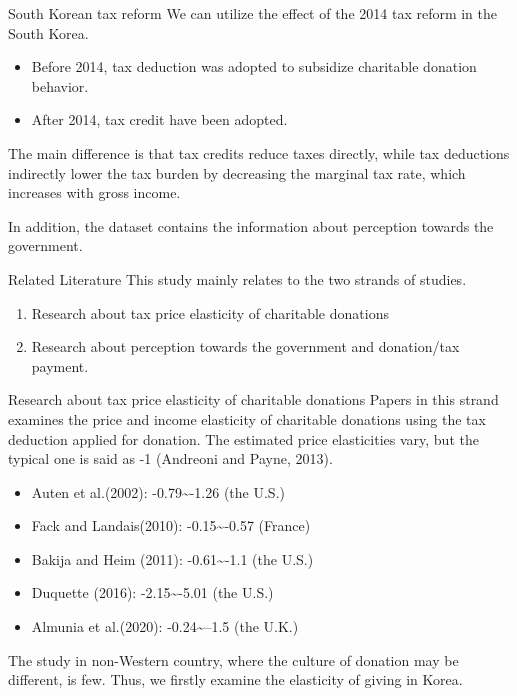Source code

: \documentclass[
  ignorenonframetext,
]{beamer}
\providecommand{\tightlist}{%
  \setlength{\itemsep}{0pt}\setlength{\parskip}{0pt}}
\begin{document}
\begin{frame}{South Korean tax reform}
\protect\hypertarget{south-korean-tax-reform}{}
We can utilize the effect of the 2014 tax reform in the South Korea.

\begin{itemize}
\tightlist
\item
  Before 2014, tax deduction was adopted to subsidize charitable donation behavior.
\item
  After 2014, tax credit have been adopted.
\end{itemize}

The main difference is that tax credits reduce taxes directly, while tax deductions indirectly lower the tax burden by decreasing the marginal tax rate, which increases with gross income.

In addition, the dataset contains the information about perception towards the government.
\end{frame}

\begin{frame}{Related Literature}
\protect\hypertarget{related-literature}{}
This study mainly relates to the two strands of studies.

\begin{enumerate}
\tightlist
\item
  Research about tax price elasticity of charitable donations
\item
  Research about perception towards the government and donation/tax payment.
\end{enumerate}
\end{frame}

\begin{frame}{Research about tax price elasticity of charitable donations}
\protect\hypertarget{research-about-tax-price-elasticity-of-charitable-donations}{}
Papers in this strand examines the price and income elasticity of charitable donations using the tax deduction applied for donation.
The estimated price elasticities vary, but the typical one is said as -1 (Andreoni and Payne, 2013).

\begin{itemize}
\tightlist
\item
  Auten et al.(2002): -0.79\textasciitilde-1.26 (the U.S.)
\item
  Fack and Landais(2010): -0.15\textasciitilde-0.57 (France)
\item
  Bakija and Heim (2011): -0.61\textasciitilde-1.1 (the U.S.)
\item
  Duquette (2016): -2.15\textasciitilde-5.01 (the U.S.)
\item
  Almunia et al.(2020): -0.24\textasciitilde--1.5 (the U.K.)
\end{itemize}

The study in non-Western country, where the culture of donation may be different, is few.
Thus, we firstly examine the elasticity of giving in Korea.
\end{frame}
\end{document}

※ ※ ※

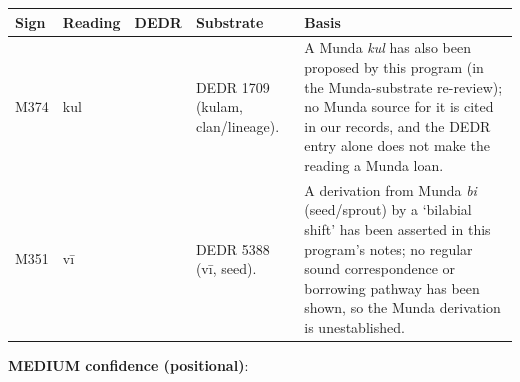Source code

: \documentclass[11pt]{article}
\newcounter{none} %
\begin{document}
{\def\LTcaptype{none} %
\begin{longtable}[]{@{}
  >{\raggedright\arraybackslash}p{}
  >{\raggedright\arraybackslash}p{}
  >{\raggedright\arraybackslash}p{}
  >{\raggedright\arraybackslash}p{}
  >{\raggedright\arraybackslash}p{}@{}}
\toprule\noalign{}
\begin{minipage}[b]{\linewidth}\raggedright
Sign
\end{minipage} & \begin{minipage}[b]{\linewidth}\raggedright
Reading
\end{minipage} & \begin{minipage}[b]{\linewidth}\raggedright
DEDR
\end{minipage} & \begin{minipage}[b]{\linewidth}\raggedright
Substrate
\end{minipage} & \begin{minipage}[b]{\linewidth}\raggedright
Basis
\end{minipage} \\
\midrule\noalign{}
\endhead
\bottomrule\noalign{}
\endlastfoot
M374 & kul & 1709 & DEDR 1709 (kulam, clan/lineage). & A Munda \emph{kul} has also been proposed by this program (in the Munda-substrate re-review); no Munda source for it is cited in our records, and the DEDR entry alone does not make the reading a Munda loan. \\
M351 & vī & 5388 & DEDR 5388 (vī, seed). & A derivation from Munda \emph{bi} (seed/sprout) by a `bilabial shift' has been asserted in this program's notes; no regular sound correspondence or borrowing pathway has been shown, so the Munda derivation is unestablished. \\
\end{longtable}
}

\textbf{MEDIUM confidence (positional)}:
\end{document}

※ ※ ※

#### What you will do:
Working down the entries above, count each line in which "program" occurs, and state only the resulting number.

#### Worked solution:
2